## WHAT YOU ARE ASKED TO DO
Copy the first line of the entries below and every line after it through the line containing "При выполнении задания было использовано ПО;". Do not include pictures.

───

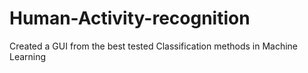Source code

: # Human-Activity-recognition
Created a GUI from the best tested Classification methods in Machine Learning 
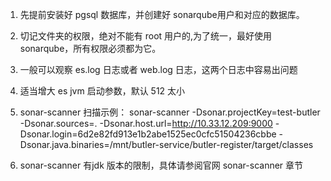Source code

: 1. 先提前安装好 pgsql 数据库，并创建好 sonarqube用户和对应的数据库。
2. 切记文件夹的权限，绝对不能有 root 用户的,为了统一，最好使用 sonarqube，所有权限必须都为它。
3. 一般可以观察 es.log 日志或者 web.log 日志，这两个日志中容易出问题
4. 适当增大 es  jvm 启动参数，默认 512 太小
5. sonar-scanner 扫描示例：
sonar-scanner   -Dsonar.projectKey=test-butler   -Dsonar.sources=.   -Dsonar.host.url=http://10.33.12.209:9000   -Dsonar.login=6d2e82fd913e1b2abe1525ec0cfc51504236cbbe -Dsonar.java.binaries=/mnt/butler-service/butler-register/target/classes

6. sonar-scanner 有jdk 版本的限制，具体请参阅官网 sonar-scanner 章节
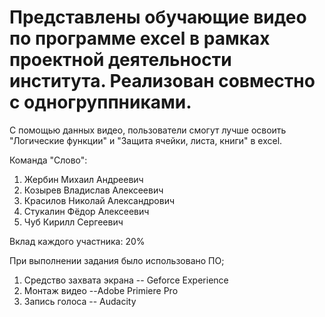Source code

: # Представлены обучающие видео по программе excel в рамках проектной деятельности института. Реализован совместно с одногруппниками. 
С помощью данных видео, пользователи смогут лучше освоить "Логические функции" и "Защита ячейки, листа, книги" в excel.  

Команда "Слово":
1. Жербин Михаил Андреевич
2. Козырев Владислав Алексеевич
3. Красилов Николай Александрович
4. Стукалин Фёдор Алексеевич
5. Чуб Кирилл Сергеевич

Вклад каждого участника: 20%

При выполнении задания было использовано ПО;
1. Средство захвата экрана -- Geforce Experience
2. Монтаж видео --Adobe Primiere Pro
3. Запись голоса -- Audacity
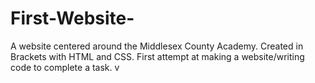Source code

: # First-Website-
A website centered around the Middlesex County Academy. Created in Brackets with HTML and CSS. First attempt at making a website/writing code to complete a task.
v
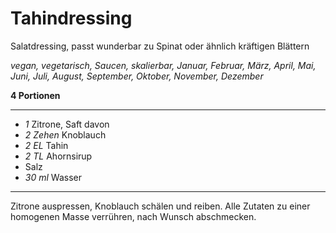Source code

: # Tahindressing

Salatdressing, passt wunderbar zu Spinat oder ähnlich kräftigen Blättern

*vegan, vegetarisch, Saucen, skalierbar, Januar, Februar, März, April, Mai, Juni, Juli, August, September, Oktober, November, Dezember*

**4 Portionen**

---

- *1* Zitrone, Saft davon
- *2 Zehen* Knoblauch
- *2 EL* Tahin
- *2 TL* Ahornsirup
- Salz
- *30 ml* Wasser

---

Zitrone auspressen, Knoblauch schälen und reiben. Alle Zutaten zu einer homogenen Masse verrühren, nach Wunsch abschmecken.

───

## ANSWER FOR THIS EXERCISE
Source code

: # Human-Activity-recognition
Created a GUI from the best tested Classification methods in Machine Learning 
Source code

: 1. 先提前安装好 pgsql 数据库，并创建好 sonarqube用户和对应的数据库。
2. 切记文件夹的权限，绝对不能有 root 用户的,为了统一，最好使用 sonarqube，所有权限必须都为它。
3. 一般可以观察 es.log 日志或者 web.log 日志，这两个日志中容易出问题
4. 适当增大 es  jvm 启动参数，默认 512 太小
5. sonar-scanner 扫描示例：
sonar-scanner   -Dsonar.projectKey=test-butler   -Dsonar.sources=.   -Dsonar.host.url=http://10.33.12.209:9000   -Dsonar.login=6d2e82fd913e1b2abe1525ec0cfc51504236cbbe -Dsonar.java.binaries=/mnt/butler-service/butler-register/target/classes

6. sonar-scanner 有jdk 版本的限制，具体请参阅官网 sonar-scanner 章节
Source code

: # Представлены обучающие видео по программе excel в рамках проектной деятельности института. Реализован совместно с одногруппниками. 
С помощью данных видео, пользователи смогут лучше освоить "Логические функции" и "Защита ячейки, листа, книги" в excel.  

Команда "Слово":
1. Жербин Михаил Андреевич
2. Козырев Владислав Алексеевич
3. Красилов Николай Александрович
4. Стукалин Фёдор Алексеевич
5. Чуб Кирилл Сергеевич

Вклад каждого участника: 20%

При выполнении задания было использовано ПО;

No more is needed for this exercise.